Items from a data source
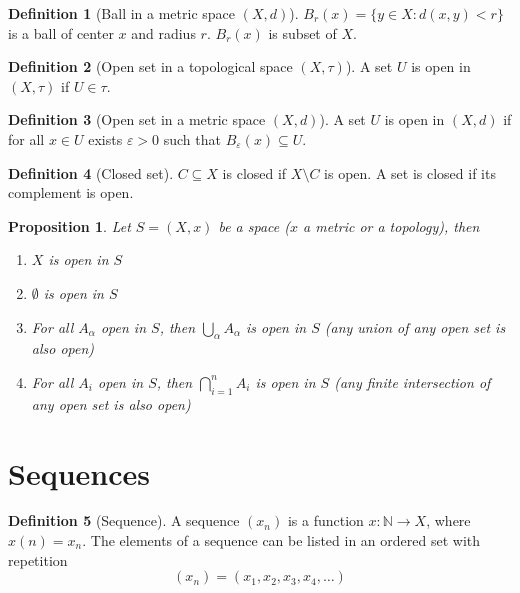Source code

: \documentclass{article}
\newenvironment{enumrom}{\begin{enumerate}[label=(\roman*)]}{\end{enumerate}}
\newcommand{\f}[3]{#1 : #2 \rightarrow #3}
\theoremstyle{definition}
\newtheorem{definition}{Definition}[section]
\theoremstyle{definition}
\theoremstyle{plain}
\theoremstyle{plain}
\theoremstyle{plain}
\theoremstyle{plain}
\newtheorem{proposition}[theorem]{Proposition}
\theoremstyle{definition}
\theoremstyle{remark}
\theoremstyle{remark}
\theoremstyle{remark}
\theoremstyle{remark}
\newcommand{\N}{\mathbb{N}}
\newcommand{\E}{\varepsilon}
\begin{document}
\begin{definition}[Ball in a metric space $(X, d)$]
  $B_r(x) = \{ y \in X : d(x,y) < r \}$ is a ball of center $x$ and radius $r$. $B_r(x)$ is subset of $X$.
\end{definition}


\begin{definition}[Open set in a topological space $(X, \tau)$]
  A set $U$ is open in $(X, \tau)$ if $U \in \tau$.
\end{definition}


\begin{definition}[Open set in a metric space $(X, d)$]
  A set $U$ is open in $(X, d)$ if for all $x \in U$ exists $\E > 0$ such that $B_\E(x) \subseteq U$.
\end{definition}


\begin{definition}[Closed set]
  $C \subseteq X$ is closed if $X\setminus C$ is open. A set is closed if its complement is open.
\end{definition}


\begin{proposition}
  Let $S = (X, x)$ be a space ($x$ a metric or a topology), then
  \begin{enumrom}
  \item $X$ is open in $S$
  \item $\emptyset$ is open in $S$
  \item For all $A_\alpha$ open in $S$, then $\displaystyle \bigcup_\alpha A_\alpha$ is open in $S$ (any union of any open set is also open)
  \item For all $A_i$ open in $S$, then $\displaystyle \bigcap_{i=1}^n A_i$ is open in $S$ (any finite intersection of any open set is also open)
  \end{enumrom}
\end{proposition}


\section{Sequences}


\begin{definition}[Sequence]
  A sequence $(x_n)$ is a function $\f{x}{\N}{X}$, where $x(n) = x_n$. The elements of a sequence can be listed in an ordered set with repetition
  \[
  (x_n) = (x_1, x_2, x_3, x_4, \hdots)
  \]
\end{definition}
\end{document}
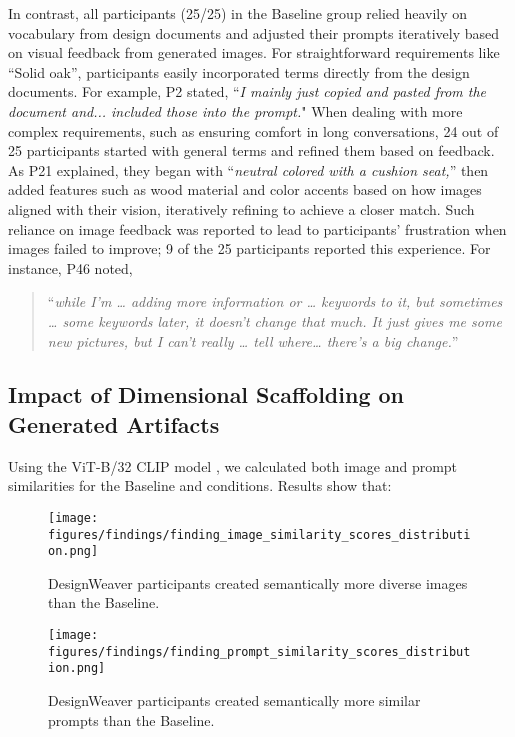 In contrast, all participants (25/25) in the Baseline group relied heavily on vocabulary from design documents and adjusted their prompts iteratively based on visual feedback from generated images. For straightforward requirements like ``Solid oak'', participants easily incorporated terms directly from the design documents. For example, P2 stated, ``\textit{I mainly just copied and pasted from the document and... included those into the prompt.}" When dealing with more complex requirements, such as ensuring comfort in long conversations, 24 out of 25 participants started with general terms and refined them based on feedback. As P21 explained, they began with ``\textit{neutral colored with a cushion seat,}'' then added features such as wood material and color accents based on how images aligned with their vision, iteratively refining to achieve a closer match. Such reliance on image feedback was reported to lead to participants' frustration when images failed to improve; 9 of the 25 participants reported this experience. For instance, P46 noted, \begin{quote}``\textit{while I'm … adding more information or … keywords to it, but sometimes … some keywords later, it doesn't change that much. It just gives me some new pictures, but I can't really … tell where… there's a big change.}''\end{quote}


\subsection{Impact of Dimensional Scaffolding on Generated Artifacts}
\label{finding6.2:image_novelty}
Using the ViT-B/32 CLIP model \cite{radford2021learning}, we calculated both image and prompt similarities for the Baseline and \toolname{} conditions. Results show that:

\begin{figure}[htbp]
    \centering
    \texttt{[image: figures/findings/finding\_image\_similarity\_scores\_distribution.png]}
    \caption{DesignWeaver participants created semantically more diverse images than the Baseline.}
    \label{fig:finding_image_similarity_scores_distribution}
\end{figure}

\begin{figure}[htbp]
    \centering
    \texttt{[image: figures/findings/finding\_prompt\_similarity\_scores\_distribution.png]}
    \caption{DesignWeaver participants created semantically more similar prompts than the Baseline.}
    \label{fig:finding_prompt_similarity_scores_distribution}
\end{figure}


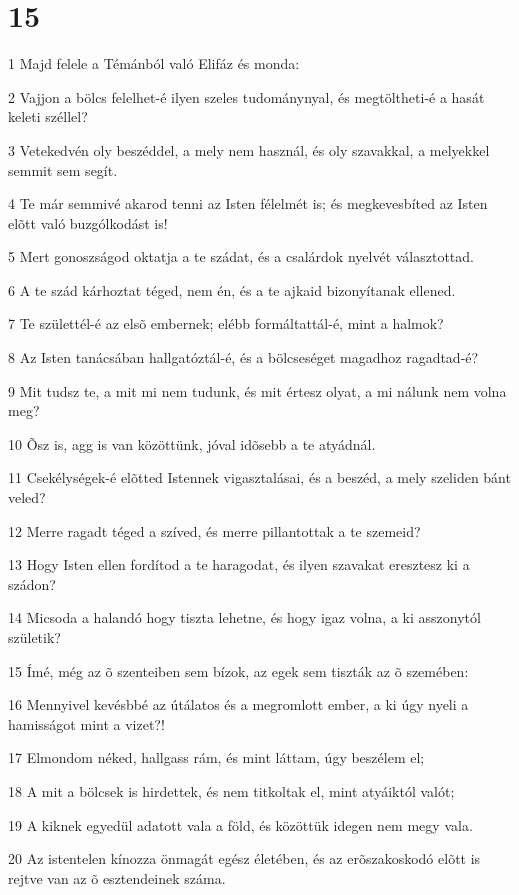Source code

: \chapter{15}

\par 1 Majd felele a Témánból való Elifáz és monda:
\par 2 Vajjon a bölcs felelhet-é ilyen szeles tudománynyal, és megtöltheti-é a hasát keleti széllel?
\par 3 Vetekedvén oly beszéddel, a mely nem használ, és oly szavakkal, a melyekkel semmit sem segít.
\par 4 Te már semmivé akarod tenni az Isten félelmét is; és megkevesbíted az Isten elõtt való buzgólkodást is!
\par 5 Mert gonoszságod oktatja a te szádat, és a csalárdok nyelvét választottad.
\par 6 A te szád kárhoztat téged, nem én, és a te ajkaid bizonyítanak ellened.
\par 7 Te születtél-é az elsõ embernek; elébb formáltattál-é, mint a halmok?
\par 8 Az Isten tanácsában hallgatóztál-é, és a bölcseséget magadhoz ragadtad-é?
\par 9 Mit tudsz te, a mit mi nem tudunk, és mit értesz olyat, a mi nálunk nem volna meg?
\par 10 Õsz is, agg is van közöttünk, jóval idõsebb a te atyádnál.
\par 11 Csekélységek-é elõtted Istennek vigasztalásai, és a beszéd, a mely szeliden bánt veled?
\par 12 Merre ragadt téged a szíved, és merre pillantottak a te szemeid?
\par 13 Hogy Isten ellen fordítod a te haragodat, és ilyen szavakat eresztesz ki a szádon?
\par 14 Micsoda a halandó hogy tiszta lehetne, és hogy igaz volna, a ki asszonytól születik?
\par 15 Ímé, még az õ szenteiben sem bízok, az egek sem tiszták az õ szemében:
\par 16 Mennyivel kevésbbé az útálatos és a megromlott ember, a ki úgy nyeli a hamisságot mint a vizet?!
\par 17 Elmondom néked, hallgass rám, és mint láttam, úgy beszélem el;
\par 18 A mit a bölcsek is hirdettek, és nem titkoltak el, mint atyáiktól valót;
\par 19 A kiknek egyedül adatott vala a föld, és közöttük idegen nem megy vala.
\par 20 Az istentelen kínozza önmagát egész életében, és az erõszakoskodó elõtt is rejtve van az õ esztendeinek száma.
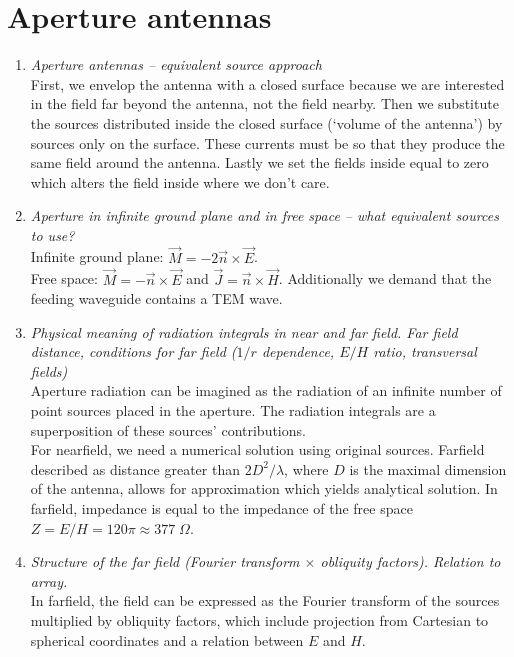 \documentclass[11pt,a4paper]{article}
\begin{document}
\section{Aperture antennas}
\begin{enumerate}

    \item \emph{Aperture antennas -- equivalent source approach}\\
    First, we envelop the antenna with a closed surface because we are interested in the field far beyond the antenna, not the field nearby. Then we substitute the sources distributed inside the closed surface (`volume of the antenna') by sources only on the surface. These currents must be so that they produce the same field around the antenna. Lastly we set the fields inside equal to zero which alters the field inside where we don't care. 
    
    \item \emph{Aperture in infinite ground plane and in free space -- what equivalent sources to use?}\\
    Infinite ground plane: $\vec M = -2\vec n \times \vec E$.\\
    Free space: $\vec M = -\vec n \times \vec E$ and $\vec J = \vec n \times \vec H$. Additionally we demand that the feeding waveguide contains a TEM wave.
    
    \item \emph{Physical meaning of radiation integrals in near and far field. Far field distance, conditions for far field ($1/r$ dependence, $E/H$ ratio, transversal fields)}\\
    Aperture radiation can be imagined as the radiation of an infinite number of point sources placed in the aperture. The radiation integrals are a superposition of these sources' contributions.\\
    For nearfield, we need a numerical solution using original sources. Farfield described as distance greater than $2D^2/\lambda$, where $D$ is the maximal dimension of the antenna, allows for approximation which yields analytical solution. In farfield, impedance is equal to the impedance of the free space $Z = E/H = 120\pi \approx 377 \; \Omega$.
    
    \item \emph{Structure of the far field (Fourier transform $\times$ obliquity factors). Relation to array.}\\
    In farfield, the field can be expressed as the Fourier transform of the sources multiplied by obliquity factors, which include projection from Cartesian to spherical coordinates and a relation between $E$ and $H$.


\end{enumerate}
\end{document}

AIM OF THE EXERCISE –
The answer must consist of each line from the data that includes the string "also".

TASK RESULT –
  \item For all $A_\alpha$ open in $S$, then $\displaystyle \bigcup_\alpha A_\alpha$ is open in $S$ (any union of any open set is also open)
  \item For all $A_i$ open in $S$, then $\displaystyle \bigcap_{i=1}^n A_i$ is open in $S$ (any finite intersection of any open set is also open)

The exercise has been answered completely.